November 1, 2018, New York—A multi-institutional study led by Howard Chang, Virginia and D.K. Ludwig Professor of Cancer Genomics at Stanford University, and Stanford geneticist William Greenleaf has surveyed genomes in 410 tumor samples representing 23 types of cancer to produce a sprawling map of DNA sequences that regulate the expression of specific genes in malignancies. By integrating these results—which identify 562,709 such “cis-regulatory elements”—with other genomic, clinical and biochemical information about the same tumors, the researchers also identified such things as new molecular subtypes of cancers and their relationship to patient prognoses, and novel markers of inherited cancer risk.
The study, published in the current issue of Science, provides a sweeping yet granular view of the central role mutations in the non-coding genome—which covers 98% of the whole—play in cancer and the biochemical mechanisms by which they exert their effects. The findings should, further, serve as an invaluable resource for the development of new tools for cancer diagnosis, therapy and prevention.
The DNA within a cell’s nucleus is tightly wound around proteins and packaged into a threadlike structure known as chromatin. As a result, only certain stretches of DNA are accessible to the protein machinery that reads genes. Accessible regions vary to some degree in different types of cells, which permits the reading of unique subsets of genes that create a particular cell type—say a neuron, as opposed to a muscle cell. Little was known, however, about these regions’ vast swaths of noncoding sequences, their regulatory elements or how mutations in these sequences contribute to cancer.

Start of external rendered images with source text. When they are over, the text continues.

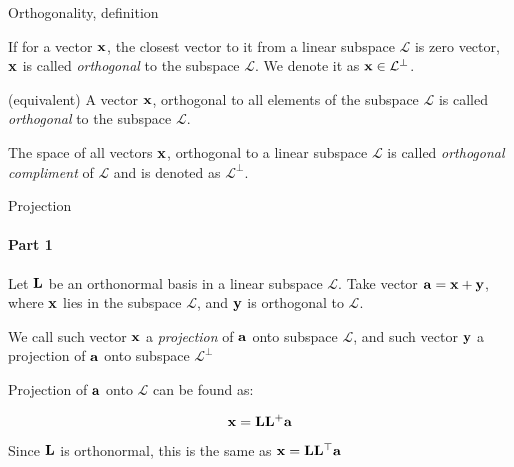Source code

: \documentclass{beamer}
\begin{document}
\begin{frame}{Orthogonality, definition}
\begin{flushleft}

\begin{definition}
If for a vector $\mathbf{x}$, the closest vector to it from a linear subspace $\mathcal{L}$ is zero vector, $\mathbf{x}$ is called \emph{orthogonal} to the subspace $\mathcal{L}$. We denote it as $\mathbf{x} \in \mathcal{L}^\perp$.
\end{definition}

\begin{definition}
	(equivalent) A vector $\mathbf{x}$, orthogonal to all elements of the subspace $\mathcal{L}$ is called \emph{orthogonal} to the subspace $\mathcal{L}$.
\end{definition}

\begin{definition}
The space of all vectors $\mathbf{x}$, orthogonal to a linear subspace $\mathcal{L}$ is called \emph{orthogonal compliment} of $\mathcal{L}$ and is denoted as $\mathcal{L}^\perp$.
\end{definition}

\end{flushleft}
\end{frame}





\begin{frame}{Projection}
\framesubtitle{Part 1}
\begin{flushleft}

Let $\mathbf{L}$ be an orthonormal basis in a linear subspace $\mathcal{L}$. Take vector $\mathbf{a} = \mathbf{x} + \mathbf{y}$, where $\mathbf{x}$ lies in the subspace $\mathcal{L}$, and $\mathbf{y}$ is orthogonal to $\mathcal{L}$.

\bigskip

\begin{definition}
We call such vector $\mathbf{x}$ a \emph{projection} of $\mathbf{a}$ onto subspace $\mathcal{L}$, and such vector $\mathbf{y}$ a projection of $\mathbf{a}$ onto subspace $\mathcal{L}^\perp$
\end{definition}

\bigskip

Projection of $\mathbf{a}$ onto $\mathcal{L}$ can be found as: 

\begin{equation}
    \mathbf{x} = \mathbf{L} \mathbf{L}^+ \mathbf{a}
\end{equation}

Since $\mathbf{L}$ is orthonormal, this is the same as $\mathbf{x} = \mathbf{L} \mathbf{L}^\top \mathbf{a}$

\end{flushleft}
\end{frame}
\end{document}

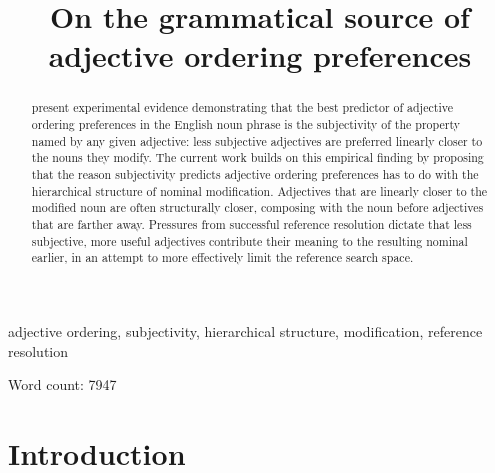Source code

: \documentclass[preprint,authoryear]{elsarticle}\frenchspacing
\begin{document}
\frenchspacing 



\begin{frontmatter}

\title{On the grammatical source of adjective ordering preferences} 











\begin{abstract}
 \cite{scontrasetal2017adjectives} present experimental evidence demonstrating that the best predictor of adjective ordering preferences in the English noun phrase is the subjectivity of the property named by any given adjective: less subjective adjectives are preferred linearly closer to the nouns they modify. The current work builds on this empirical finding by proposing that the reason subjectivity predicts adjective ordering preferences has to do with the hierarchical structure of nominal modification. Adjectives that are linearly closer to the modified noun are often structurally closer, composing with the noun before adjectives that are farther away. Pressures from successful reference resolution dictate that less subjective, more useful adjectives contribute their meaning to the resulting nominal earlier, in an attempt to more effectively limit the reference search space.
\end{abstract}

\begin{keyword}
adjective ordering, subjectivity, hierarchical structure, modification, reference resolution
\end{keyword}

\end{frontmatter}

\noindent Word count: 7947

\section{Introduction}
\end{document}
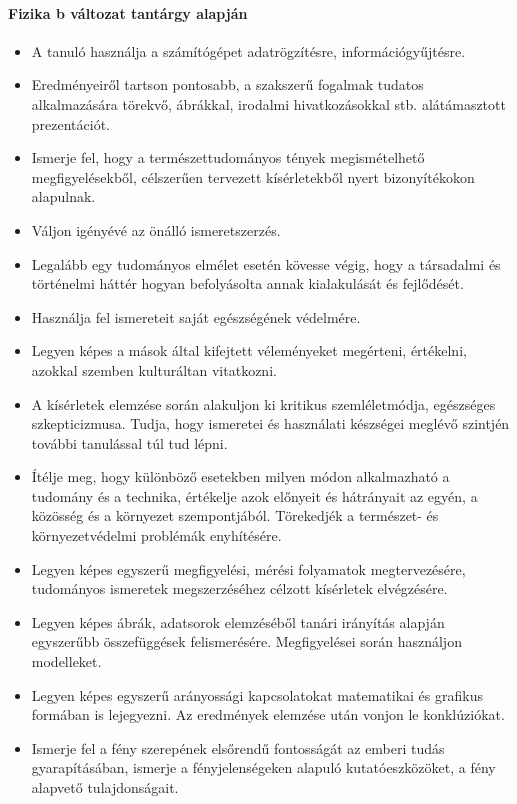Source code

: \paragraph{Fizika
	b változat tantárgy alapján}
\begin{itemize}
\item A tanuló használja a számítógépet adatrögzítésre, információgyűjtésre.
\item Eredményeiről tartson pontosabb, a szakszerű fogalmak tudatos alkalmazására törekvő, ábrákkal, irodalmi hivatkozásokkal stb. alátámasztott prezentációt.
\item Ismerje fel, hogy a természettudományos tények megismételhető megfigyelésekből, célszerűen tervezett kísérletekből nyert bizonyítékokon alapulnak.
\item Váljon igényévé az önálló ismeretszerzés.
\item Legalább egy tudományos elmélet esetén kövesse végig, hogy a társadalmi és történelmi háttér hogyan befolyásolta annak kialakulását és fejlődését.
\item Használja fel ismereteit saját egészségének védelmére.
\item Legyen képes a mások által kifejtett véleményeket megérteni, értékelni, azokkal szemben kulturáltan vitatkozni.
\item A kísérletek elemzése során alakuljon ki kritikus szemléletmódja, egészséges szkepticizmusa. Tudja, hogy ismeretei és használati készségei meglévő szintjén további tanulással túl tud lépni.
\item Ítélje meg, hogy különböző esetekben milyen módon alkalmazható a tudomány és a technika, értékelje azok előnyeit és hátrányait az egyén, a közösség és a környezet szempontjából. Törekedjék a természet- és környezetvédelmi problémák enyhítésére.
\item Legyen képes egyszerű megfigyelési, mérési folyamatok megtervezésére, tudományos ismeretek megszerzéséhez célzott kísérletek elvégzésére.
\item Legyen képes ábrák, adatsorok elemzéséből tanári irányítás alapján egyszerűbb összefüggések felismerésére. Megfigyelései során használjon modelleket.
\item Legyen képes egyszerű arányossági kapcsolatokat matematikai és grafikus formában is lejegyezni. Az eredmények elemzése után vonjon le konklúziókat.
\item Ismerje fel a fény szerepének elsőrendű fontosságát az emberi tudás gyarapításában, ismerje a fényjelenségeken alapuló kutatóeszközöket, a fény alapvető tulajdonságait.

\end{itemize}
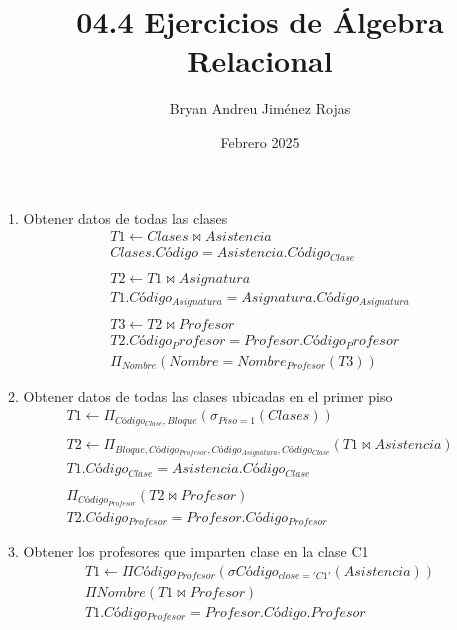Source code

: \documentclass{article}
\title{04.4 Ejercicios de Álgebra Relacional}
\author{Bryan Andreu Jiménez Rojas}
\date{Febrero 2025}
\begin{document}
\maketitle

\textnormal{1. Obtener datos de todas las clases}
\begin{equation*}
	\begin{split}
		T1 \leftarrow Clases \bowtie Asistencia \\
		Clases.Código = Asistencia.Código_{Clase}
		\\\\
		T2 \leftarrow T1 \bowtie Asignatura \\
		T1.Código_{Asignatura} = Asignatura.Código_{Asignatura}
		\\\\
		T3 \leftarrow T2 \bowtie Profesor \\
		T2.Código_Profesor = Profesor.Código_Profesor \\
		\Pi_{Nombre}\left(Nombre = Nombre_{Profesor}\left(T3\right)\right)
	\end{split}
\end{equation*}

\textnormal{2. Obtener datos de todas las clases ubicadas en el primer piso}
\begin{equation*}
	\begin{split}
		T1 \leftarrow \Pi_{Código_{Clase}, Bloque} \left(\sigma_{Piso = 1}\left(Clases\right)\right)
		\\\\
		T2 \leftarrow \Pi_{Bloque, Código_{Profesor}, Código_{Asignatura}, Código_{Clase}}\left(T1 \bowtie Asistencia\right) \\
		T1.Código_{Clase} = Asistencia.Código_{Clase}
		\\\\
		\Pi_{Código_{Profesor}}\left(T2 \bowtie Profesor\right) \\
		T2.Código_{Profesor} = Profesor.Código_{Profesor}
	\end{split}
\end{equation*}

\textnormal{3. Obtener los profesores que imparten clase en la clase C1}
\begin{equation*}
	\begin{split}
		T1 \leftarrow \Pi Código_{Profesor}\left(\sigma Código_{close = 'C1'}(Asistencia)\right) \\
		\Pi Nombre \left(T1 \bowtie Profesor\right) \\
		T1.Código_{Profesor} = Profesor.Código.Profesor
	\end{split}
\end{equation*}
\end{document}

Chang, Greenleaf and colleagues applied a newly developed technique called assay for transposase-accessible chromatin using sequencing, or ATAC-seq, to chart the chromatin available for reading. ATAC-seq, Chang explains, is akin to spray-painting the DNA so that only the accessible chromatin gets painted, giving researchers a fast and easy way to identify those regions.
The researchers not only map these areas but show that mutations in noncoding sequences thousands of bases away from a gene can create a newly accessible stretch that promotes the aberrant expression of that gene. In a bladder tumor, for example, a mutation generates a new binding site for a protein that regulates gene expression, driving the expression of a neighboring gene that influences cell size, motility and shape—all key factors in cancer growth. The findings indicate that unique suites of such mutations may drive different types of cancer.
By juxtaposing their chromatin accessibility map against genome-wide gene expression data for various cancers, the researchers identified tens of thousands of likely interactions between regulatory elements of DNA and genes known to play an important role in cancer and tumor immune evasion. The findings also shed light on how inherited variations in DNA sequence in noncoding DNA can predispose people to cancer.
Chang is also a professor of dermatology and of genetics at Stanford University School of Medicine and a Howard Hughes Medical Institute investigator.